May 11 Chicago South (Alsip) Illinois
May 12 Chicago North (Elk Grove Village) Illinois

May 18 White Plains (New Rochelle) New York May 19 Albany (Troy) New York

For more information, please contact Customer Service at 1-800-260-8180 Monday-Friday 6 a.m. – 5 p.m. Pacific time or view the brochure online searching under Illinois or New York at: http://www.iedseminars.org/


2. PROMOTING RESPONSIBILITY


William McKinley, the 25th U.S. president, once had to choose between two equally qualified men for a key job. He puzzled over the choice until he remembered a long-ago incident.

On a rainy night, McKinley had boarded a crowded streetcar.
One of the men he was now considering had also been aboard though he didn’t see McKinley. An old woman carrying a basket of laundry struggled into the car, looking in vain for a seat. The job candidate pretended not to see her and kept his seat. McKinley gave up his seat to help her.

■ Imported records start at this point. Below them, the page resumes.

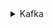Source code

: 
<details><summary> Kafka </summary>


## This repository has the complete code related to kafka producers/consumers using spring boot.


- [Setup-Kafka](https://github.com/Avinashlikes/Resources/blob/master/Kafka.md)

## Securing your Kafka Cluster using SSL

- [Kafka SSL SetUp](https://github.com/Avinashlikes/Resources/blob/master/Kafka_Security.md)

</details>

Remembering the episode, which he called “this little omission of kindness,” McKinley decided against the man on the streetcar.

Our decisions–even the small, fleeting ones–tell a lot about us and our responsibility and courtsy to others.

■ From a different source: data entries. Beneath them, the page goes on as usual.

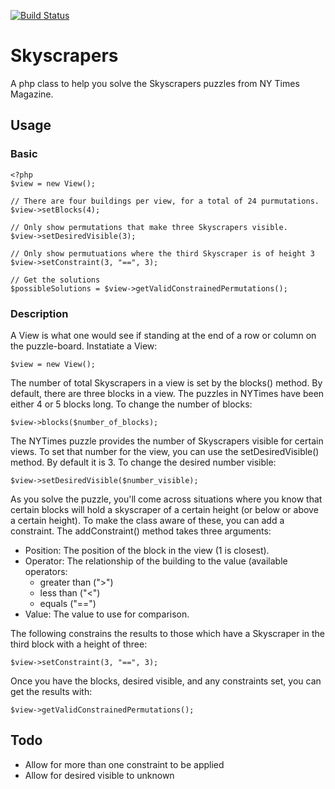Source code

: [![Build Status](https://travis-ci.org/balsama/skyscrapers.svg?branch=1.0.x)](https://travis-ci.org/acquia/lightning)

# Skyscrapers
A php class to help you solve the Skyscrapers puzzles from NY Times Magazine.

## Usage

### Basic

    <?php
    $view = new View();
    
    // There are four buildings per view, for a total of 24 purmutations.
    $view->setBlocks(4);
    
    // Only show permutations that make three Skyscrapers visible.
    $view->setDesiredVisible(3);
    
    // Only show permutuations where the third Skyscraper is of height 3
    $view->setConstraint(3, "==", 3);
    
    // Get the solutions
    $possibleSolutions = $view->getValidConstrainedPermutations();

### Description
A View is what one would see if standing at the end of a row or column on the
puzzle-board. Instatiate a View:

    $view = new View();

The number of total Skyscrapers in a view is set by the blocks() method. By
default, there are three blocks in a view. The puzzles in NYTimes have been
either 4 or 5 blocks long. To change the number of blocks:

    $view->blocks($number_of_blocks);

The NYTimes puzzle provides the number of Skyscrapers visible for certain views.
To set that number for the view, you can use the setDesiredVisible() method. By
default it is 3. To change the desired number visible:

    $view->setDesiredVisible($number_visible);

As you solve the puzzle, you'll come across situations where you know that
certain blocks will hold a skyscraper of a certain height (or below or above a
certain height). To make the class aware of these, you can add a constraint. The
addConstraint() method takes three arguments:

- Position: The position of the block in the view (1 is closest).
- Operator: The relationship of the building to the value (available operators:
    - greater than (">")
    - less than ("<")
    - equals ("==")
- Value: The value to use for comparison.

The following constrains the results to those which have a Skyscraper in the
third block with a height of three:

    $view->setConstraint(3, "==", 3);

Once you have the blocks, desired visible, and any constraints set, you can get
the results with:

    $view->getValidConstrainedPermutations();

## Todo

- Allow for more than one constraint to be applied
- Allow for desired visible to unknown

3. INCREASING EFFECTIVENESS


The March 7, 2011 issue of Newsweek Magazine contained an interesting article entitled, “I CAN’T THINK,” with the subheading, “The Twitterization of our culture has revolutionized our lives, but with an unintended consequence–our overloaded brains freeze when we have to make decisions.”

Following are few points from the article.

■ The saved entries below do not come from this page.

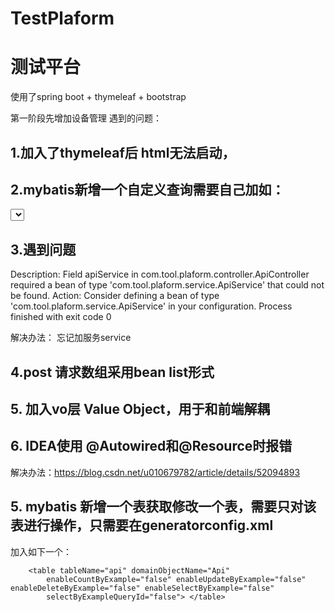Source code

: # TestPlaform

# 测试平台
使用了spring boot + thymeleaf + bootstrap

第一阶段先增加设备管理
遇到的问题：
## 1.加入了thymeleaf后 html无法启动，

## 2.mybatis新增一个自定义查询需要自己加如：
  <select id="queryApiByParam" resultType="com.tool.plaform.entity.User" parameterType="com.tool.plaform.entity.UserQuery">
    select
    id,name,password
    from user
    <trim prefix="where" prefixOverrides="and">
      <if test="loginName != null and loginName !='' ">
        name = '${loginName}'
      </if>
    </trim>
  </select>
  
  
## 3.遇到问题  
Description:
Field apiService in com.tool.plaform.controller.ApiController required a bean of type 'com.tool.plaform.service.ApiService' that could not be found.
Action:
Consider defining a bean of type 'com.tool.plaform.service.ApiService' in your configuration.
Process finished with exit code 0

解决办法：
忘记加服务service

## 4.post 请求数组采用bean list形式
## 5. 加入vo层  Value Object，用于和前端解耦
## 6. IDEA使用 @Autowired和@Resource时报错
 解决办法：https://blog.csdn.net/u010679782/article/details/52094893
## 5. mybatis 新增一个表获取修改一个表，需要只对该表进行操作，只需要在generatorconfig.xml
加入如下一个：
  <!-- 表名对应生成的实体 -->
        <table tableName="api" domainObjectName="Api"
            enableCountByExample="false" enableUpdateByExample="false" enableDeleteByExample="false" enableSelectByExample="false"
            selectByExampleQueryId="false"> </table>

With too much information, people’s decisions make less and less sense. Trying to drink from a firehose of information has harmful cognitive effects. And nowhere are those effects clearer and more worrying than in our ability to make smart, creative, successful decisions.

The science of decision making has shown that more information can lead to poorer choices and to choices that people come to regret. Decisions requiring creativity benefit from letting the problem incubate below the level of awareness, something that becomes ever more difficult when information never stops arriving.

Every bit of incoming information presents a choice: whether to pay attention, whether to reply, and/or whether to factor it into an impending decision. Decision science has shown that people faced with a plethora of choices are apt to make no decision at all. Although we say we prefer more information, in fact more can be debilitating.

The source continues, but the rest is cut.